A Quick Note to Senator Markey
I’m cranky. The water has been out at the house for almost 24 hours now; a water main broke just outside our apartment yesterday afternoon, and appears to be spreading through multiple city blocks, now. An historical building undergoing renovations has turned into a swimming pool, there are reports of streets buckling under the now-gushing water geysers, and my joking, yesterday, about a Hellmouth opening here suddenly seems a little more on the nose.
So I wasn’t in the best headspace to read that one of my Senators, Ed Markey, is not only supporting the 21st Century Cures Act, but is pushing for the additional “opioid crisis” addiction funding – with no thought to the harm that causes chronic pain patients, and the utterly asinine blindness to funding research into pain and other pain treatment modalities. So I jotted off a quick email, and wanted to share it here:
I am deeply disappointed that, with the 21st Century Cures Act, not only have you proudly pushed funding that supports the opioid panic (and publicized it), Senator – you are contributing to the stigma and difficulty in accessing health care patients with chronic pain face. Nowhere in any of this “omg opioid crisis” panic funding do we see what REALLY needs to happen: funding for research into chronic pain and other treatment modalities. You focus on addiction at the expense of patients in genuine pain, and you’re doing that because addiction makes a better media story than pain. While I have been surprised to learn of you – you are frequently overshadowed by Elizabeth Warren in the national media – I am now sad to say I’m disappointed in you, and beyond losing respect for your work, I question your ability to accurately and adequately represent constituents like me.

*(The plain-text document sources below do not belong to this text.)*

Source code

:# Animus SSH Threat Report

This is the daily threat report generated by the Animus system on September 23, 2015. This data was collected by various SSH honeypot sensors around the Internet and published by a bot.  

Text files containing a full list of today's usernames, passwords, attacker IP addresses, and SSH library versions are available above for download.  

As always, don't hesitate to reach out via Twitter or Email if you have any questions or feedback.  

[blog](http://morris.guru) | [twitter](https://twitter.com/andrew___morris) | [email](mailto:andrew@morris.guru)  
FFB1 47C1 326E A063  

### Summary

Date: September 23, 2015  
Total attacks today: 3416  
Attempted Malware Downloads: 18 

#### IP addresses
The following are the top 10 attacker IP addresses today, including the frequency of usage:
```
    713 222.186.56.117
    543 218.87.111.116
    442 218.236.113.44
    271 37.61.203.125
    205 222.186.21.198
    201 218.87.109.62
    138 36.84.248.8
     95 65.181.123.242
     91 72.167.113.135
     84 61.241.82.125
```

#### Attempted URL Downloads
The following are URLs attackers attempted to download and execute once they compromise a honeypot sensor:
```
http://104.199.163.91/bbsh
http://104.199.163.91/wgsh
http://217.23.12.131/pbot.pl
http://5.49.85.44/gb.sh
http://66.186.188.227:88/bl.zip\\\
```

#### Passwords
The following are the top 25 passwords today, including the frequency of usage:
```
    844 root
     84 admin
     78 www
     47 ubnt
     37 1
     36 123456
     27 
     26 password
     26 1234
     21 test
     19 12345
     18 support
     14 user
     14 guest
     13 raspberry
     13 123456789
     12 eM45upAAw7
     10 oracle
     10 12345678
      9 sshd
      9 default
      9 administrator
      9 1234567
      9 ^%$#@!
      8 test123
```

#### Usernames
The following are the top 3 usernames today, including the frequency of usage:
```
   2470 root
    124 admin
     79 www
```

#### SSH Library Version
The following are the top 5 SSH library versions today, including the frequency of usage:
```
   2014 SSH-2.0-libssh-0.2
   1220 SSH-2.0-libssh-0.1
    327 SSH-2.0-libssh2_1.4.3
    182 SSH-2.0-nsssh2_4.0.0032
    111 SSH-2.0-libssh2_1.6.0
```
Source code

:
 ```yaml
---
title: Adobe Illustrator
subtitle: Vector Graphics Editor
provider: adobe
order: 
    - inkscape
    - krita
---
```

There are many other problems with the 21st Century Cures Act, which you can read about at Health Affairs (among other places, including Stat News, if you need a more local read), but in this measure, you are alienating constituents with chronic pain who, research shows, are both at low risk for addiction and are the most harmed by pushes like these. MA already has restrictive and difficult limitations to access that constrain and minimize the quality of life of disabled people. Additional funding and penalties towards abuse of illicit drugs (and conflating those with prescription drugs) harms everyone and helps no one.
I am disappointed, today, to call you my senator.